Until then, it’s a relentless and seemingly random string of high-strung panic and horrifyingly routine paperwork. Some moments feel like they were shot by George Romero, others by Frederick Wiseman, but the unique work of reportage that incorporates them both is all the more harrowing because of how fluidly it bleeds those two modes together until life and death are superimposed in a way that makes it hard to know where one ends and the other begins. A medical worker laments the intubation scars on a patient’s face. Another rescues a bracelet off an old woman’s corpse and saves it for a family member of the deceased. One patient receives a phone call from a friend who leaves some curious words of encouragement for his doctors: “He’s been a Communist Party member for 30 years — please remind him of that.”

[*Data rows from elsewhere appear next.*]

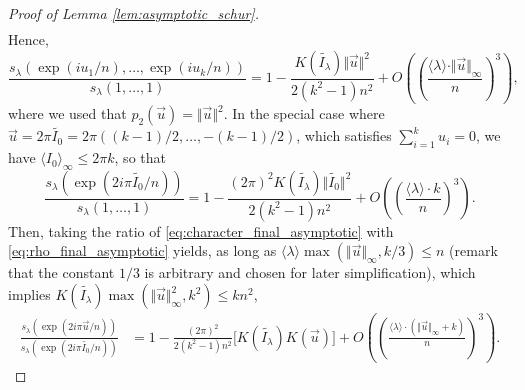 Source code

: \documentclass[10pt,11pt]{amsart}%
\begin{document}
\begin{proof}[Proof of Lemma \ref{lem:asymptotic_schur}]
\begin{align*}
\end{align*}
Hence, 
\begin{equation}\label{eq:character_final_asymptotic}
\frac{s_{\lambda}(\exp(iu_1/n),\ldots,\exp(iu_k/n))}{s_{\lambda}(1,\ldots,1)}=1-\frac{K(\widetilde{I_{\lambda}})\Vert \vec{u}\Vert^2}{2(k^2-1)n^2}+O\left(\left(\frac{\langle \lambda\rangle\cdot \Vert \vec{u}\Vert_\infty}{n}\right)^3\right),
\end{equation}
where we used that $p_2(\vec{u})=\Vert \vec{u}\Vert^2$. In the special case where $\vec{u}=2\pi \widetilde{I_0}=2\pi((k-1)/2,\ldots,-(k-1)/2)$, which satisfies $\sum_{i=1}^ku_i=0$, we have $\langle I_0\rangle_{\infty}\leq 2\pi k$, so that 
\begin{equation}\label{eq:rho_final_asymptotic}
\frac{s_{\lambda}(\exp(2i\pi \widetilde{I_0}/n))}{s_{\lambda}(1,\ldots,1)}=1-\frac{(2\pi)^2K(\widetilde{I_{\lambda}})\Vert \widetilde{I_0}\Vert^2}{2(k^2-1)n^2}+O\left(\left(\frac{\langle \lambda\rangle\cdot k}{n}\right)^3\right).
\end{equation}
Then, taking the ratio of \eqref{eq:character_final_asymptotic} with \eqref{eq:rho_final_asymptotic} yields, as long as $\langle \lambda\rangle\max(\Vert \vec{u}\Vert_\infty,k/3)\leq n$ (remark that the constant $1/3$ is arbitrary and chosen for later simplification), which implies $K(\widetilde{I_{\lambda}})\max(\Vert \vec{u}\Vert_\infty^2,k^2)\leq kn^2$, 
\begin{align*}
\frac{s_{\lambda}(\exp(2i\pi\vec{u}/n))}{s_{\lambda}(\exp(2i\pi \widetilde{I_0}/n))}&=1-\frac{(2\pi)^2}{2(k^2-1)n^2}\Big[K(\widetilde{I_{\lambda}})K(\vec{u})\Big]+O\left(\left(\frac{\langle \lambda\rangle\cdot (\Vert \vec{u}\Vert_\infty+k)}{n}\right)^3\right).
\end{align*}
\end{proof}
\end{document}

That might be the most overtly political moment in a documentary that — whatever the filmmakers’ misgivings with the Chinese government’s response to the virus — is determined to refocus our attention on the regular people who had to suffer the consequences. The medical workers seen in the movie are an unambiguous credit to their country, and to their species. “This is a once in a lifetime opportunity,” one of them insists with unfathomable resolve. “It’s our luck to encounter it.”
That indomitable spirit would soon prove to be every bit as contagious as the virus that inspired it, just as the Chinese government’s self-perpetuated inability to protect its citizens would be reflected by its rival superpower on the other side of the planet. For better or worse, there’s nothing like a pandemic to show people around the globe how much they have in common. Shaggy and slapped together as it may be, “76 Days” is an urgent act of witnessing for a world that only tends to see itself clearly in hindsight; the film’s value to future generations is self-evident, but it has just as much to show us in the here and now about the history we’re making alone and together.
“76 Days” premiered at the 2020 Toronto International Film Festival. It is currently seeking U.S. distribution.